Chaque dimanche, Hervé Gattegno, directeur de la rédaction du "Journal du dimanche", livre son édito sur Europe 1.
Bonjour Hervé Gattegno. Vous revenez évidemment sur la journée de manifestation des Gilets jaunes, et les graves incidents qui ont eu lieu à Paris. D’après vous, est-ce que ce qui s’est passé hier va porter atteinte au mouvement ?
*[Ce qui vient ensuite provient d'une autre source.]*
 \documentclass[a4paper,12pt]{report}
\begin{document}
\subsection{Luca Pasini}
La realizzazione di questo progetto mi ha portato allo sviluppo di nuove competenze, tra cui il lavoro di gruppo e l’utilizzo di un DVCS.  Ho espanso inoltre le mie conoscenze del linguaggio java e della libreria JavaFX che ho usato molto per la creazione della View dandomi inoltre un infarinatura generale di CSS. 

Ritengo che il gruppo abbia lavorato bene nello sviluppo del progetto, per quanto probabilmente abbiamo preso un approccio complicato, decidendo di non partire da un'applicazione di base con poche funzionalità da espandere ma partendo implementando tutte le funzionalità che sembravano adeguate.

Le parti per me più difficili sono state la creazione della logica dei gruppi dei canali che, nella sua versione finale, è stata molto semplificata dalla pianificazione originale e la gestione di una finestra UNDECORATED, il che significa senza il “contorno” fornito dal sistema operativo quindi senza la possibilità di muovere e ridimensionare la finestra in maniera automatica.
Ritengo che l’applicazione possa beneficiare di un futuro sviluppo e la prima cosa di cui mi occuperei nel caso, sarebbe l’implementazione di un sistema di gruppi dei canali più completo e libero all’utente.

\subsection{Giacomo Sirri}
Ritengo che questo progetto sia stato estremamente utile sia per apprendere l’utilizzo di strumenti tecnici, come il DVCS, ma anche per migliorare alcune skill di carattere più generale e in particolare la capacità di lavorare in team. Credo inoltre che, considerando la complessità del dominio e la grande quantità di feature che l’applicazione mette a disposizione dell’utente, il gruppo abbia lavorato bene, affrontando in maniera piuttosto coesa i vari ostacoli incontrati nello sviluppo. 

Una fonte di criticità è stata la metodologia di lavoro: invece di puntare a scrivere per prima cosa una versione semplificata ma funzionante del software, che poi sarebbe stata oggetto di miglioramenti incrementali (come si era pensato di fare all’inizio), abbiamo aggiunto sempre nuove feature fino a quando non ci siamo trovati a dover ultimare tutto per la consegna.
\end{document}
Je dirais qu’en tout cas, ça rend plus urgente la sortie de crise que le gouvernement doit trouver. Parce que ce qui était à redouter s’est produit : les manifestations ont dégénéré et on a vu des casseurs (dont beaucoup étaient d’extrême-droite) venir vandaliser les Champs-Elysées – au passage, c’est là où Marine Le Pen avait appelé à manifester. C’est déplorable parce que les violences sont toujours injustifiables ; et c’est déplorable aussi pour les "gilets jaunes" parce que, depuis la semaine dernière, on sait bien qu’il y a parmi eux des gens qui sont réellement en difficulté et qui veulent se faire entendre, et que leur message est brouillé par des brutes, des crétins et des racistes. La difficulté, pour le gouvernement, c’est de répondre aux deux parties : aux premiers (ceux qui cassent) par la répression, qui est nécessaire ; aux seconds (ceux qui râlent), par des solutions, ce qui serait salutaire.
Dans l’ensemble, les manifestations d’hier ont mobilisé nettement moins de monde que samedi dernier. Est-ce que ça redonne la main à Emmanuel Macron ?
Oui. Il est en situation plus favorable que la semaine dernière – mais pas pour faire comme s’il ne s’était rien passé, plutôt pour trouver une façon de répondre aux protestations. Ce qui est délicat, c’est qu’un pouvoir qui se heurte à la contestation ne peut pas donner l’impression qu’il ne lâche rien, mais pas non qu’il est en train de céder. Donc pour Emmanuel Macron, il s’agit de bouger sans plier. Concrètement, ça veut dire : ne pas du tout renoncer aux hausses de taxes sur les carburants, mais mieux accompagner, améliorer, compenser, les efforts que nous impose la fameuse transition énergétique. Ça va passer par une grande réflexion avec les syndicats, avec des personnalités écologistes, et aussi par des mesures plus ciblées, par exemple pour permettre aux régions d’améliorer les transports dans les zones rurales. Parce que les Français sont convaincus que l’écologie est une priorité, on le sait ; mais ils sont convaincus aussi qu’il ne faut pas augmenter les impôts et qu’il faut préserver leur pouvoir d’achat. C’est une leçon pour Emmanuel Macron : les Français aussi pratiquent le "et-en-même-temps".
Si on dresse un premier bilan de cette séquence politique, vous diriez que le président de la République en sort affaibli ou renforcé ?
Affaibli, sans aucun doute. Il a dit lui-même à la télévision la semaine dernière qu’il n’a "pas réussi à réconcilier les Français avec leurs dirigeants" ; les gilets jaunes le lui ont bien montré. Et comme les principales critiques qu’il subit depuis des mois portent sur le pouvoir d’achat et sur son style, qui est parfois arrogant, ce qui s’est passé ces derniers jours n’améliore pas sa situation. Il y a même un doute, une contradiction qui est apparue, entre sa volonté de moins taxer le travail et une politique qui aboutit à taxer ceux qui doivent prendre leur voiture pour aller travailler.
Vous me direz : comment le gouvernement n’a-t-il pas compris cela dès le début ? C’est là qu’apparaît un autre enseignement de cette crise. Faire remonter les impressions, les inquiétudes, les doléances de la base, de la France profonde, c’était la vocation de La République en marche, le parti d’Emmanuel Macron. C’est un constat d’échec total : la République en marche, ça ne marche pas. En cela, on peut dire qu’en se révoltant contre le prix des carburants, les gilets jaunes vont obliger Emmanuel Macron à revenir à l’essence du macronisme.